Уверенные не переносили командирские капризы и для изменения ситуации, зачислили Красносельцева в свои ряды. Собратья пояснили Серёже, что в третьем полугодии, максимум, на который он может рассчитывать - бесплатные сигареты и кусок рулета, или пирожного в карауле. Никаких дорогих ништяков ему, занимавшему в списке уверенных одно из последних мест, не полагалось. Но пузырям от этого было не легче, ведь Красносельцев теперь чаще других прибегал к прокачкам, задалбывал наведением порядка, отличаясь особым рвением, оправдывая оказанное ему доверие. Он не отличался жестокостью, но ухитрялся всегда всех контролировать, например, при наведении порядка, будучи от природы наделённым неплохими организаторскими способностями. Ну как способностями: из Серёги получился бы отменный овечий пастух. Красносельцев не получал удовольствия от издевательств, но табуретом пользовался мастерски. Таким образом, нам с Максом вновь помог приобретённый статус: Серёга использовал свою возможность получения бесплатных сигарет, как некий фетиш, просто наслаждался этим. Мы с Филоновым давали парню возможность прикоснуться к обожаемой святыне, почувствовать себя сильным, крутым и он просто не мог плохо к нам относиться.
Убогих сержантов в нашем взводе было двое: Гамзатов Саша, маленький, нескладный, пузатенький, беззлобный, но вместе с тем довольно противный малый, по кличке «Гамза», и Пяткунов Лёха, высокий, худой, вечно раздражённый и обижаемый всеми сержант. Этим двоим, де юре мы должны были подчиняться, де факто же, очень скоро мы с ними сравнялись, а то и превзошли в привелегиях. Собратья-пузыри боялись меня, Филонова, Шаламова с Борецким, больше, чем невнятных убогих брусков, это точно.
Не знаю даже, отнести ли к плюсам, или к минусам роль ненавистных пузырей из первого полугодия, которую нам с Филоновым пришлось играть, навесив на остальных слоновские обязанности. Впрочем, собратьям было не привыкать, а меня подпитывала злость, делая решительным и почти свирепым. Злость рождалась из-за лживости и тупости моих собратьев, вечно напрашивающихся на неприятности.

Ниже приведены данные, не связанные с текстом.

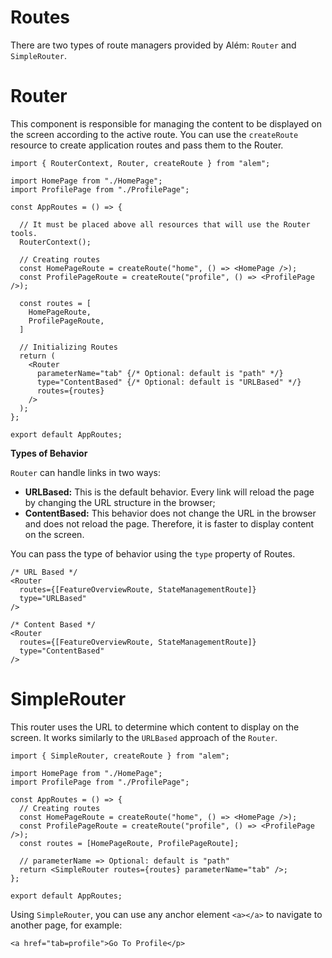 # Routes

There are two types of route managers provided by Além: `Router` and `SimpleRouter`.

# Router

This component is responsible for managing the content to be displayed on the screen according to the active route. You can use the `createRoute` resource to create application routes and pass them to the Router.

```tsx
import { RouterContext, Router, createRoute } from "alem";

import HomePage from "./HomePage";
import ProfilePage from "./ProfilePage";

const AppRoutes = () => {

  // It must be placed above all resources that will use the Router tools.
  RouterContext();

  // Creating routes
  const HomePageRoute = createRoute("home", () => <HomePage />);
  const ProfilePageRoute = createRoute("profile", () => <ProfilePage />);

  const routes = [
    HomePageRoute,
    ProfilePageRoute,
  ]

  // Initializing Routes
  return (
    <Router
      parameterName="tab" {/* Optional: default is "path" */}
      type="ContentBased" {/* Optional: default is "URLBased" */}
      routes={routes}
    />
  );
};

export default AppRoutes;
```

**Types of Behavior**

`Router` can handle links in two ways:

- **URLBased:** This is the default behavior. Every link will reload the page by changing the URL structure in the browser;
- **ContentBased:** This behavior does not change the URL in the browser and does not reload the page. Therefore, it is faster to display content on the screen.

You can pass the type of behavior using the `type` property of Routes.

```tsx
/* URL Based */
<Router
  routes={[FeatureOverviewRoute, StateManagementRoute]}
  type="URLBased"
/>

/* Content Based */
<Router
  routes={[FeatureOverviewRoute, StateManagementRoute]}
  type="ContentBased"
/>
```

# SimpleRouter

This router uses the URL to determine which content to display on the screen. It works similarly to the `URLBased` approach of the `Router`.

```tsx
import { SimpleRouter, createRoute } from "alem";

import HomePage from "./HomePage";
import ProfilePage from "./ProfilePage";

const AppRoutes = () => {
  // Creating routes
  const HomePageRoute = createRoute("home", () => <HomePage />);
  const ProfilePageRoute = createRoute("profile", () => <ProfilePage />);
  const routes = [HomePageRoute, ProfilePageRoute];

  // parameterName => Optional: default is "path"
  return <SimpleRouter routes={routes} parameterName="tab" />;
};

export default AppRoutes;
```

Using `SimpleRouter`, you can use any anchor element `<a></a>` to navigate to another page, for example:

```tsx
<a href="tab=profile">Go To Profile</p>
```
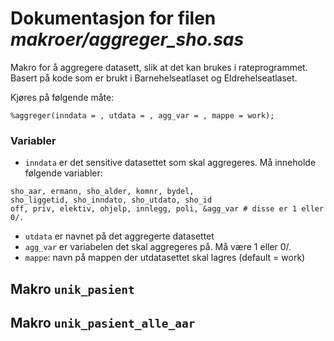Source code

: 
# Dokumentasjon for filen *makroer/aggreger_sho.sas*

Makro for å aggregere datasett, slik at det kan brukes i rateprogrammet.
Basert på kode som er brukt i Barnehelseatlaset og Eldrehelseatlaset.

Kjøres på følgende måte:
```
%aggreger(inndata = , utdata = , agg_var = , mappe = work);
```

### Variabler
- `inndata` er det sensitive datasettet som skal aggregeres. Må inneholde følgende variabler:

```
sho_aar, ermann, sho_alder, komnr, bydel, 
sho_liggetid, sho_inndato, sho_utdato, sho_id
off, priv, elektiv, ohjelp, innlegg, poli, &agg_var # disse er 1 eller 0/.
```

- `utdata` er navnet på det aggregerte datasettet
- `agg_var` er variabelen det skal aggregeres på. Må være 1 eller 0/.
- `mappe`: navn på mappen der utdatasettet skal lagres (default = work)


## Makro `unik_pasient`


## Makro `unik_pasient_alle_aar`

Всех завидовцев я прессовал без зазрения совести, кроме Коняхина и Глухова. Последние просто были нормальными ребятами, никуда не залетали по глупости, старались всегда помочь, чем могли. Мы с Максом решили, что эти двое должны быть на особом положении. Порядок они наводили вместе со всеми, но никто никогда не подгонял их, не заставлял что-то делать.
Сложившаяся ситуация позволила припомнить кое-какие обиды, нанесённые мне на первом полугодии Савченковым Олегом. Он ведь был в компании уверенных. Пытался даже катить на меня бочку, читать мораль. Но по-настоящему на него обижаться не получалось, уж больно быстро он превращался в полного убогана, несчастного и беспомощного. Олег даже следить за собой перестал, начал вонять, ходил грязный.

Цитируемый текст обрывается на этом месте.